Description of the task: Check each line of the material. Copy those containing "Variables".

Source information:

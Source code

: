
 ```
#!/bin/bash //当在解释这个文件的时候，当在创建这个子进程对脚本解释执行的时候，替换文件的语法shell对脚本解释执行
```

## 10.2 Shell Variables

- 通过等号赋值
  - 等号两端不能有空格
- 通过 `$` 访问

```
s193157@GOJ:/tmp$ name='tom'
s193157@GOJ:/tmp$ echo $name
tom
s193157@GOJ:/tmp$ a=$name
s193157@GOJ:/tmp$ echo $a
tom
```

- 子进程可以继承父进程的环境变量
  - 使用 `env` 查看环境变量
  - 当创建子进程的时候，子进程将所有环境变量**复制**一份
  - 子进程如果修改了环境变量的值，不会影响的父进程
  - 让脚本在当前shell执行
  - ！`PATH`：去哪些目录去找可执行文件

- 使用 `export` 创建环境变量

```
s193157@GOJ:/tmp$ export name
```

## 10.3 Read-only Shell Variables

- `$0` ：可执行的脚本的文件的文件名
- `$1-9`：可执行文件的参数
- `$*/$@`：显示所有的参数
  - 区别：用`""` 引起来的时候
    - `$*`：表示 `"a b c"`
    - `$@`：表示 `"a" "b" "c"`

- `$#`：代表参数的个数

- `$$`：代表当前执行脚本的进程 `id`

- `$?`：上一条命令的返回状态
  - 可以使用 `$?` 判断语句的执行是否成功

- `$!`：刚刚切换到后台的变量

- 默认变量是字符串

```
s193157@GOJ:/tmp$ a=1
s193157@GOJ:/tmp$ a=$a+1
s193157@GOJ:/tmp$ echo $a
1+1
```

Result for this exercise:
## 10.2 Shell Variables
## 10.3 Read-only Shell Variables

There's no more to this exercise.